In white adipose tissue, disturbed creatine metabolism through reduced creatine kinase B (CKB) transcription contributes to obesity-related inflammation. However, the mechanisms regulating CKB expression in human white adipocytes remain unclear. By screening conditions perturbed in obesity, we identified endoplasmic reticulum (ER) stress as a key suppressor of CKB transcription across multiple cell types. Through follow-up studies, we found that ER stress through the IRE1-XBP1s pathway, promotes CKB promoter methylation via the methyltransferase DNMT3A. This epigenetic change represses CKB transcription, shifting metabolism towards glycolysis and increasing the production of the pro-inflammatory chemokine CCL2. We validated our findings in vivo, demonstrating that individuals living with obesity show an inverse relationship between CKB expression and promoter methylation in white adipocytes, along with elevated CCL2 secretion. Overall, our study uncovers a regulatory axis where ER stress drives inflammation in obesity by reducing CKB abundance, and consequently altering the bioenergetic state of the cell.

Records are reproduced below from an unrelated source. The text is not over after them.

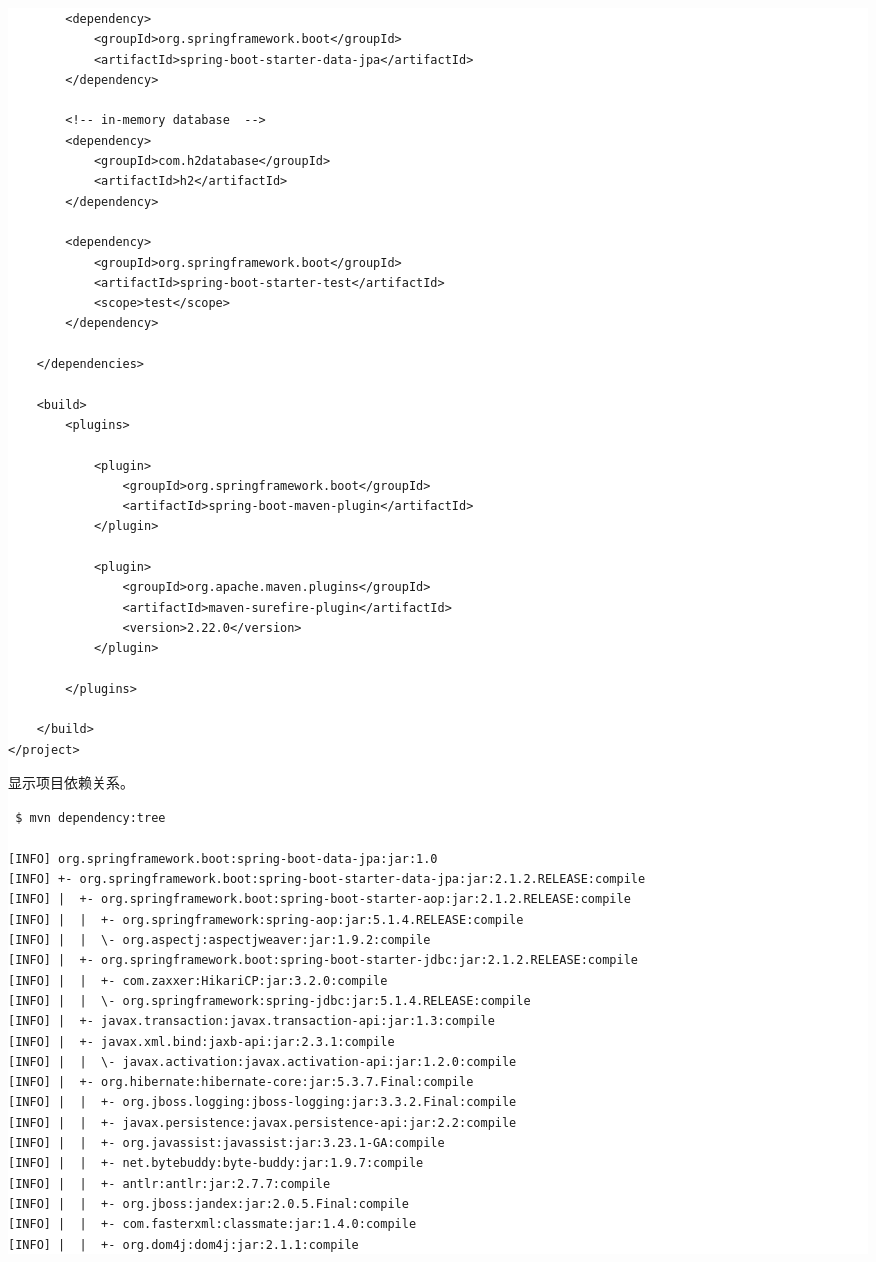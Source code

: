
 ```
        <dependency>
            <groupId>org.springframework.boot</groupId>
            <artifactId>spring-boot-starter-data-jpa</artifactId>
        </dependency>

        <!-- in-memory database  -->
        <dependency>
            <groupId>com.h2database</groupId>
            <artifactId>h2</artifactId>
        </dependency>

        <dependency>
            <groupId>org.springframework.boot</groupId>
            <artifactId>spring-boot-starter-test</artifactId>
            <scope>test</scope>
        </dependency>

    </dependencies>

    <build>
        <plugins>

            <plugin>
                <groupId>org.springframework.boot</groupId>
                <artifactId>spring-boot-maven-plugin</artifactId>
            </plugin>

            <plugin>
                <groupId>org.apache.maven.plugins</groupId>
                <artifactId>maven-surefire-plugin</artifactId>
                <version>2.22.0</version>
            </plugin>

        </plugins>

    </build>
</project> 
```

显示项目依赖关系。

```
 $ mvn dependency:tree

[INFO] org.springframework.boot:spring-boot-data-jpa:jar:1.0
[INFO] +- org.springframework.boot:spring-boot-starter-data-jpa:jar:2.1.2.RELEASE:compile
[INFO] |  +- org.springframework.boot:spring-boot-starter-aop:jar:2.1.2.RELEASE:compile
[INFO] |  |  +- org.springframework:spring-aop:jar:5.1.4.RELEASE:compile
[INFO] |  |  \- org.aspectj:aspectjweaver:jar:1.9.2:compile
[INFO] |  +- org.springframework.boot:spring-boot-starter-jdbc:jar:2.1.2.RELEASE:compile
[INFO] |  |  +- com.zaxxer:HikariCP:jar:3.2.0:compile
[INFO] |  |  \- org.springframework:spring-jdbc:jar:5.1.4.RELEASE:compile
[INFO] |  +- javax.transaction:javax.transaction-api:jar:1.3:compile
[INFO] |  +- javax.xml.bind:jaxb-api:jar:2.3.1:compile
[INFO] |  |  \- javax.activation:javax.activation-api:jar:1.2.0:compile
[INFO] |  +- org.hibernate:hibernate-core:jar:5.3.7.Final:compile
[INFO] |  |  +- org.jboss.logging:jboss-logging:jar:3.3.2.Final:compile
[INFO] |  |  +- javax.persistence:javax.persistence-api:jar:2.2:compile
[INFO] |  |  +- org.javassist:javassist:jar:3.23.1-GA:compile
[INFO] |  |  +- net.bytebuddy:byte-buddy:jar:1.9.7:compile
[INFO] |  |  +- antlr:antlr:jar:2.7.7:compile
[INFO] |  |  +- org.jboss:jandex:jar:2.0.5.Final:compile
[INFO] |  |  +- com.fasterxml:classmate:jar:1.4.0:compile
[INFO] |  |  +- org.dom4j:dom4j:jar:2.1.1:compile
```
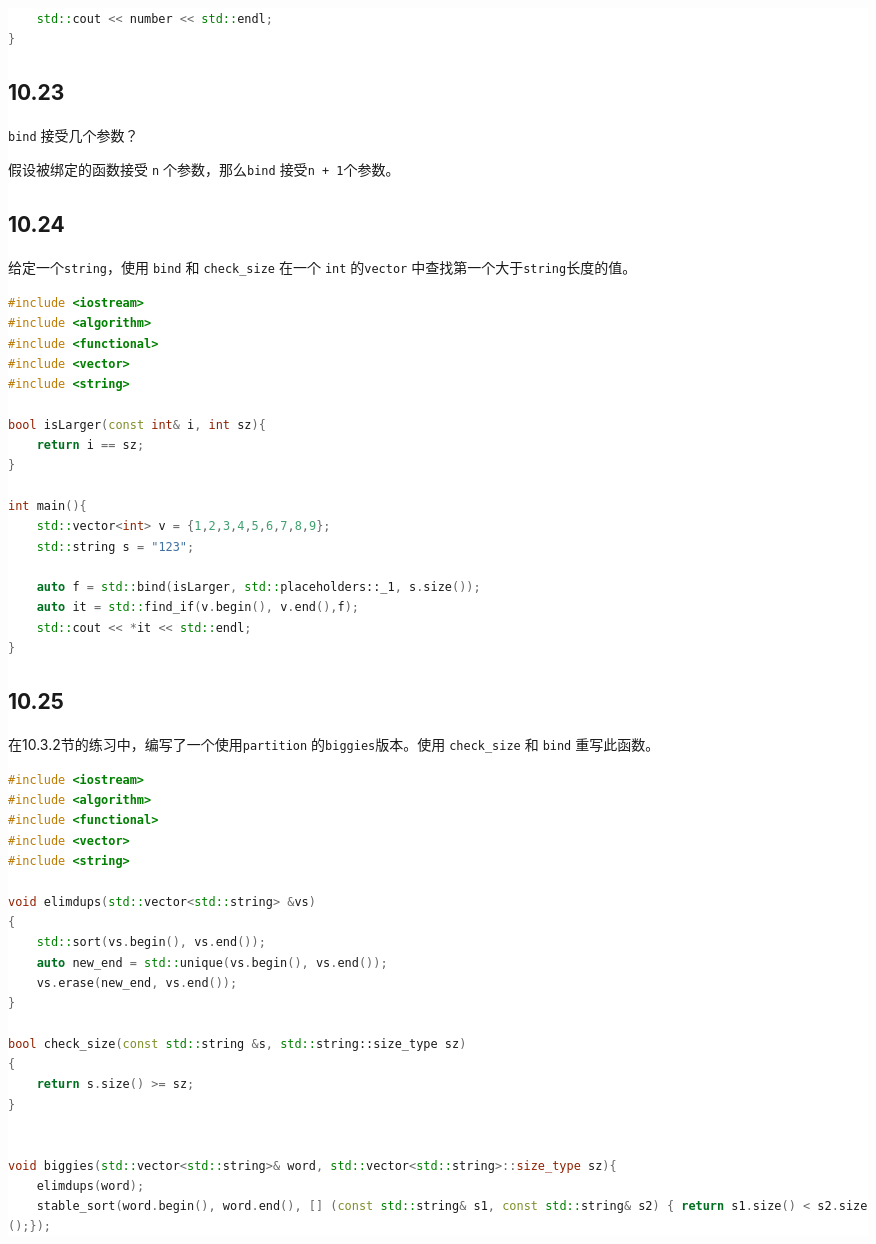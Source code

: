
 ```c++
    std::cout << number << std::endl;
}
```

## 10.23

`bind` 接受几个参数？

假设被绑定的函数接受 `n` 个参数，那么`bind` 接受`n + 1`个参数。

## 10.24

给定一个`string`，使用 `bind` 和 `check_size` 在一个 `int` 的`vector` 中查找第一个大于`string`长度的值。

```c++
#include <iostream>
#include <algorithm>
#include <functional>
#include <vector>
#include <string>

bool isLarger(const int& i, int sz){
    return i == sz;
}

int main(){
    std::vector<int> v = {1,2,3,4,5,6,7,8,9};
    std::string s = "123";

    auto f = std::bind(isLarger, std::placeholders::_1, s.size());
    auto it = std::find_if(v.begin(), v.end(),f);
    std::cout << *it << std::endl;
}
```

## 10.25

在10.3.2节的练习中，编写了一个使用`partition` 的`biggies`版本。使用 `check_size` 和 `bind` 重写此函数。



```c++
#include <iostream>
#include <algorithm>
#include <functional>
#include <vector>
#include <string>

void elimdups(std::vector<std::string> &vs)
{
    std::sort(vs.begin(), vs.end());
    auto new_end = std::unique(vs.begin(), vs.end());
    vs.erase(new_end, vs.end());
}

bool check_size(const std::string &s, std::string::size_type sz)
{
    return s.size() >= sz;
}


void biggies(std::vector<std::string>& word, std::vector<std::string>::size_type sz){
    elimdups(word);
    stable_sort(word.begin(), word.end(), [] (const std::string& s1, const std::string& s2) { return s1.size() < s2.size();});
```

在白色脂肪组织中,通过降低肌酸激酶B(CKB)转录而导致的肌酸代谢紊乱会引发与肥胖相关的炎症。然而,调节人类白色脂肪细胞中CKB表达的机制仍不清楚。通过筛选肥胖中受到干扰的条件,我们确定内质网(ER)应激是多种细胞类型中CKB转录的关键抑制因子。通过后续研究,我们发现内质网应激通过IRE1-XBP1s途径,经由甲基转移酶DNMT3A促进CKB启动子甲基化。这种表观遗传变化抑制CKB转录,使代谢转向糖酵解并增加促炎趋化因子CCL2的产生。我们在体内验证了我们的发现,表明肥胖个体白色脂肪细胞中CKB表达与启动子甲基化呈负相关,同时CCL2分泌增加。总体而言,我们的研究揭示了一个调节轴,即内质网应激通过降低CKB丰度,进而改变细胞的生物能量状态,从而在肥胖中引发炎症。